*** Opening Record excerpts ***

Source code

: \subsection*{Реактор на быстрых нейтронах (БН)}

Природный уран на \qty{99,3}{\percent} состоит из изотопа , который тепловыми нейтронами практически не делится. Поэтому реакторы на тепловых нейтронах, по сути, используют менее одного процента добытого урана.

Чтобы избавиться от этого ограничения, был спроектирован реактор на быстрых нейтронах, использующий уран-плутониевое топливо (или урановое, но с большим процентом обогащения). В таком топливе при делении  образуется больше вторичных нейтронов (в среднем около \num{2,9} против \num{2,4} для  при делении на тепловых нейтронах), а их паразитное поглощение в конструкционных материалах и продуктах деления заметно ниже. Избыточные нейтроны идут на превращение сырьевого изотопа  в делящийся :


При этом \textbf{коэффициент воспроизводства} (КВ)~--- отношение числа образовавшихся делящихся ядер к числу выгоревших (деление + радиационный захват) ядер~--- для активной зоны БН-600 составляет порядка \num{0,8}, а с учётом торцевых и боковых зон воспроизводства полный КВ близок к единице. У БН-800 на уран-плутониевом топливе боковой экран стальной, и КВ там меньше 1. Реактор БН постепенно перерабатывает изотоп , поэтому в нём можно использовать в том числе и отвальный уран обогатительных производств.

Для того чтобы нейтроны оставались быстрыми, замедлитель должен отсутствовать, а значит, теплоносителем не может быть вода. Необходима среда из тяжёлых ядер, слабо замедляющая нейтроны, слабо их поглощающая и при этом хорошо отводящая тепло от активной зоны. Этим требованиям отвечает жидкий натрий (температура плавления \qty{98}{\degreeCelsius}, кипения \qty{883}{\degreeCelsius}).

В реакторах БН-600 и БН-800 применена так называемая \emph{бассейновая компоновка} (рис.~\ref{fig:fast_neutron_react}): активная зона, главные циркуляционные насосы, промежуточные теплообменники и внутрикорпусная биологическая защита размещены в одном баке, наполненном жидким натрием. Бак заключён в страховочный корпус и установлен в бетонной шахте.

*** Closing Record excerpts ***
*** Opening Record excerpts ***

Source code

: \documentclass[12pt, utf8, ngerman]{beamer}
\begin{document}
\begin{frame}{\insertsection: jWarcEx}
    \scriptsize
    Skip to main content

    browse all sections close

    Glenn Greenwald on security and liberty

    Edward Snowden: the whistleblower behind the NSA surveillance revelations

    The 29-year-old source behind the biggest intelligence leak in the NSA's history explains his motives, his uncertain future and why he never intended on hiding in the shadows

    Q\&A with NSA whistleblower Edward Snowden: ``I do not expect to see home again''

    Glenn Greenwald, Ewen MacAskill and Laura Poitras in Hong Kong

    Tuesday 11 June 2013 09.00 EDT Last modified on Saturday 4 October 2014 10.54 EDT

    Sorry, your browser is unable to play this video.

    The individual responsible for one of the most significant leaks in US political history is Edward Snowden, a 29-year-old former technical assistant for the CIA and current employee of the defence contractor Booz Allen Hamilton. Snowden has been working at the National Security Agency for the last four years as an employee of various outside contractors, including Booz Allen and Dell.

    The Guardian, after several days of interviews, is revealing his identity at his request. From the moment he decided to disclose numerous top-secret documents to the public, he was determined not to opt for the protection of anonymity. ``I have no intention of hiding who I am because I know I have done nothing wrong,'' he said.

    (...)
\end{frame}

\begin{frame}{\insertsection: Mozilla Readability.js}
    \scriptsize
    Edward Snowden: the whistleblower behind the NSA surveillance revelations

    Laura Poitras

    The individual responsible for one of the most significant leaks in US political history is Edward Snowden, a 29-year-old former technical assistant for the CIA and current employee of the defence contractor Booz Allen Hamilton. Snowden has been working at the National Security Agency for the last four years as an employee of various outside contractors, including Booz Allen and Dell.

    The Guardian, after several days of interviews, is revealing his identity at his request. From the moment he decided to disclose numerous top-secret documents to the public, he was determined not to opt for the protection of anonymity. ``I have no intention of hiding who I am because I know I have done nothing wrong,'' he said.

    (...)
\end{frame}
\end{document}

*** Closing Record excerpts ***
*** Opening Record excerpts ***

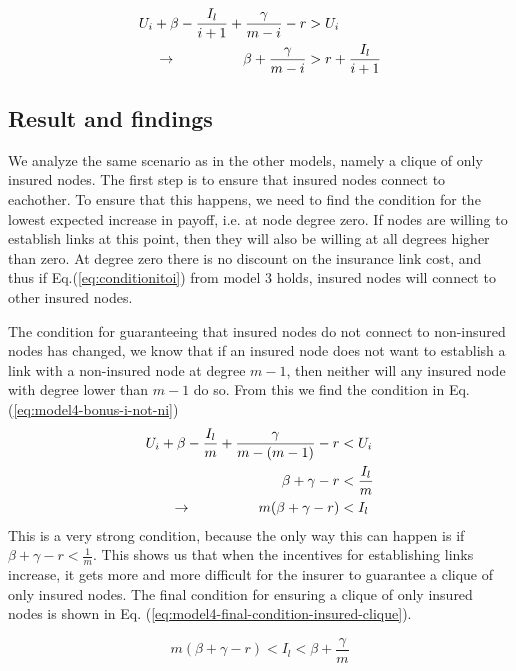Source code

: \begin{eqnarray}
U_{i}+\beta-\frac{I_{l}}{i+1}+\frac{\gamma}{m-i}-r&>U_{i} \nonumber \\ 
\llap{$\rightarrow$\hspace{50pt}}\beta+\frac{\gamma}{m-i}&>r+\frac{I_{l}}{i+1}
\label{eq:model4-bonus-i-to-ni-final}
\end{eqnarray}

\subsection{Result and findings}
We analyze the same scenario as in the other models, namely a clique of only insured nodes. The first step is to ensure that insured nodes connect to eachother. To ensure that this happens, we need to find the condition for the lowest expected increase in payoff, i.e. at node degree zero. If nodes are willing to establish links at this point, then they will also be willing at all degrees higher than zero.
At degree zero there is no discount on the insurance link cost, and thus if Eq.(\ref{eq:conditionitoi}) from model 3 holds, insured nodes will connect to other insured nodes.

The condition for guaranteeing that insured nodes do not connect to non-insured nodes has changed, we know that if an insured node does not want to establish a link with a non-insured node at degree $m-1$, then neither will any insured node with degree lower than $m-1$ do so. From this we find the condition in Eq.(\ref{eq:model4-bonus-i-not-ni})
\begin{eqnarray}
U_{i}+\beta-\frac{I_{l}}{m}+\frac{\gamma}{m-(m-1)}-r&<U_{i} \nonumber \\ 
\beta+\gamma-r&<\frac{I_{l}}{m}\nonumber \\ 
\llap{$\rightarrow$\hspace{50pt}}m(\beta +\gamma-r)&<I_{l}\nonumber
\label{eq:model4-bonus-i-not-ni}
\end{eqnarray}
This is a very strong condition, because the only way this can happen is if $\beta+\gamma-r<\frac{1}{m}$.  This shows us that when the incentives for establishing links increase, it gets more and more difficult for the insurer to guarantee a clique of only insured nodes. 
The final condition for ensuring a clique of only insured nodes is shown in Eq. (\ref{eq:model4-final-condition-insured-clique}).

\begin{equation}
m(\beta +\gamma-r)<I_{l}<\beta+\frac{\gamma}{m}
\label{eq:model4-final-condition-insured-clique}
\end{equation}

*** Closing Record excerpts ***

# [What is required]
A single number is expected: how many lines in the records contain the string "llap".

# [Output for this task]
2